[Stored data]
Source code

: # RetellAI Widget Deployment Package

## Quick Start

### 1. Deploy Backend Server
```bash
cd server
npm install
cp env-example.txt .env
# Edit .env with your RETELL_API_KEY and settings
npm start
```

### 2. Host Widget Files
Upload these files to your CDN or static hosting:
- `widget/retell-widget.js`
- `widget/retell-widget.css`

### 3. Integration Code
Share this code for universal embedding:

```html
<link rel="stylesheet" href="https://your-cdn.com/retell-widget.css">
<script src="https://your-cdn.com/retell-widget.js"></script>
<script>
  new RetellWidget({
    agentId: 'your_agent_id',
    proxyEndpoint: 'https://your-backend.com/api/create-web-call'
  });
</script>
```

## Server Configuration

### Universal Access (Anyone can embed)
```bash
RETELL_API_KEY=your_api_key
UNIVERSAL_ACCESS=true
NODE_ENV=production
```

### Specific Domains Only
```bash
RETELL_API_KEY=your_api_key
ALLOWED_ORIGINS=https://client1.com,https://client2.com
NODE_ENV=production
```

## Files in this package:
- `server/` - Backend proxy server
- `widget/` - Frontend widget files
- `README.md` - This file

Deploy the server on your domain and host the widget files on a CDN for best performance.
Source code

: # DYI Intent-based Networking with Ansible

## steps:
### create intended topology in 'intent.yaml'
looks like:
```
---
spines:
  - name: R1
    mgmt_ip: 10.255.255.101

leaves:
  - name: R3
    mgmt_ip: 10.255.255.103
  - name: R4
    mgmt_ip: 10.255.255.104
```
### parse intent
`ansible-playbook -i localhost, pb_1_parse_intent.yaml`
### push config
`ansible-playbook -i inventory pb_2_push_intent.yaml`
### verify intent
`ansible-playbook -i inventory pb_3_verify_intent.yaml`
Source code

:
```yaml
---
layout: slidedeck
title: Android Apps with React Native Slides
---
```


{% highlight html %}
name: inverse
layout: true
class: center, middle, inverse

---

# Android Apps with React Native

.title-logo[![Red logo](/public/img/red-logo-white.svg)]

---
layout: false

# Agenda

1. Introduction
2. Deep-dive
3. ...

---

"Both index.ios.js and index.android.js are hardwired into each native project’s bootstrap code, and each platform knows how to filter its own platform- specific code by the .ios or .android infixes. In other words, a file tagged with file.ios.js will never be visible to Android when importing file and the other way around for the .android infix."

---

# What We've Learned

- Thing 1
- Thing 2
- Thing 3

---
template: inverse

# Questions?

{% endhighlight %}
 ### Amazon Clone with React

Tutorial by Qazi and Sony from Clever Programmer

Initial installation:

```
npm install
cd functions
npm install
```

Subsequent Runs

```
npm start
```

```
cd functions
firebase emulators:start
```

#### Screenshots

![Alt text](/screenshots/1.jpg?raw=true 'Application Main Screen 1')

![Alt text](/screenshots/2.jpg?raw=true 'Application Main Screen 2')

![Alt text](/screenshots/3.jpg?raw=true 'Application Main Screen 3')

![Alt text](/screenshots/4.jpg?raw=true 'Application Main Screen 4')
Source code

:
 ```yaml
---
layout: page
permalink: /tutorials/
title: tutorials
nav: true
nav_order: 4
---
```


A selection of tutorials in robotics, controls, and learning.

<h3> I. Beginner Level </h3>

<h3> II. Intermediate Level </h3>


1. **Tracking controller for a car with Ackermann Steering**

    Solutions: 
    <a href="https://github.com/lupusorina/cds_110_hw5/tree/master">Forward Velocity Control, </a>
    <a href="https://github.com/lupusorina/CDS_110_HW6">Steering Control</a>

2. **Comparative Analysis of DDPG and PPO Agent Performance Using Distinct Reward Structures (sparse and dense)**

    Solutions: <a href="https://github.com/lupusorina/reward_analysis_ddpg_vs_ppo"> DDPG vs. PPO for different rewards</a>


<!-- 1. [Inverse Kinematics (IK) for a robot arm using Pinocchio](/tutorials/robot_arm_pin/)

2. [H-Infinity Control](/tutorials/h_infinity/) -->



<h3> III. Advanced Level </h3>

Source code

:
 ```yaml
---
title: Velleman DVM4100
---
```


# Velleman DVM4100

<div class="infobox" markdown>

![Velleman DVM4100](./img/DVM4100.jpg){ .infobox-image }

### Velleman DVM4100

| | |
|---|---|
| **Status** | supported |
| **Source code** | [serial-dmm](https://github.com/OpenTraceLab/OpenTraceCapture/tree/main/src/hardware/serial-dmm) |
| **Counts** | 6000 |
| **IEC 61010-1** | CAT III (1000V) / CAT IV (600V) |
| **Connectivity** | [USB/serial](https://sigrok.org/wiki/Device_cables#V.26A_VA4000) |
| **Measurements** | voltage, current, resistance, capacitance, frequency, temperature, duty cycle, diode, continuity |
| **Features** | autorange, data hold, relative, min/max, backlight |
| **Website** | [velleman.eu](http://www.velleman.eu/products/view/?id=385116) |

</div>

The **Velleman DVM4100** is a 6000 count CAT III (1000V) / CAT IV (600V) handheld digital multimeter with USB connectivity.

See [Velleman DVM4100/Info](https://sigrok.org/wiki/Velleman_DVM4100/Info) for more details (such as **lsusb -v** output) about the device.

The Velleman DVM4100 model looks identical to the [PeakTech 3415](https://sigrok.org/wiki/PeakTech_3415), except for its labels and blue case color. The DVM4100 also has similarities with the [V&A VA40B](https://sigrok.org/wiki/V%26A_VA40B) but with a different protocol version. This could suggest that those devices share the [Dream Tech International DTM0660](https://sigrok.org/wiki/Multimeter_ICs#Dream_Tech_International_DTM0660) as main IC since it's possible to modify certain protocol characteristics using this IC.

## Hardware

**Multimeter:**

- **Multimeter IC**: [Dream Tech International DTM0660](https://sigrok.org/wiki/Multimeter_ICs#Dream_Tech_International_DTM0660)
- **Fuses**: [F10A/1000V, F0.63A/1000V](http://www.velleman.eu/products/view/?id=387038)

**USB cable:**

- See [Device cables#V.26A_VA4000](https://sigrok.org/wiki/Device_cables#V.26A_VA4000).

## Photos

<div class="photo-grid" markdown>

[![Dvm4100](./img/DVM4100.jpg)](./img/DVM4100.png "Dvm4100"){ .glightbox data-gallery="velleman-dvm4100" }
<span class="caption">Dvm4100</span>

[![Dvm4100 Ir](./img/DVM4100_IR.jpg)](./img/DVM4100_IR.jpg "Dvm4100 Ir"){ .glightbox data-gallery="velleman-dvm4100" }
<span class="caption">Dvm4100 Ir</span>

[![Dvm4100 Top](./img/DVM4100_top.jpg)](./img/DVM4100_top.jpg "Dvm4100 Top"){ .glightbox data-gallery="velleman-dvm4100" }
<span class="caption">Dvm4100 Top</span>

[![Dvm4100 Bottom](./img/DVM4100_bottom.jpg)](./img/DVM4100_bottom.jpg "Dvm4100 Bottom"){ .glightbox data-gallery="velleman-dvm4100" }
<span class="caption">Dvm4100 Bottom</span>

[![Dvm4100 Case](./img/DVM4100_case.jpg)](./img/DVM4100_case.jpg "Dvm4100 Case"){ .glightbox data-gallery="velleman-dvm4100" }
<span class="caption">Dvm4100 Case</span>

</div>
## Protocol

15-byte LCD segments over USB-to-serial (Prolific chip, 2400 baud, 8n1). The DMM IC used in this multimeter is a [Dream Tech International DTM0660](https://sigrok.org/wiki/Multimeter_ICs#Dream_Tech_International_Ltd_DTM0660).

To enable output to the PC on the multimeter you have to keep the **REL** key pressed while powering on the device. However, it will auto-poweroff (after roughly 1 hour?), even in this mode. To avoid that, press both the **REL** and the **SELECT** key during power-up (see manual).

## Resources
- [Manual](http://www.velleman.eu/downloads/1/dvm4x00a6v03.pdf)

Work order:
The word "span" occurs on some lines of the entries. Work out how many such lines there are and reply with the number alone.

Response to this task:
5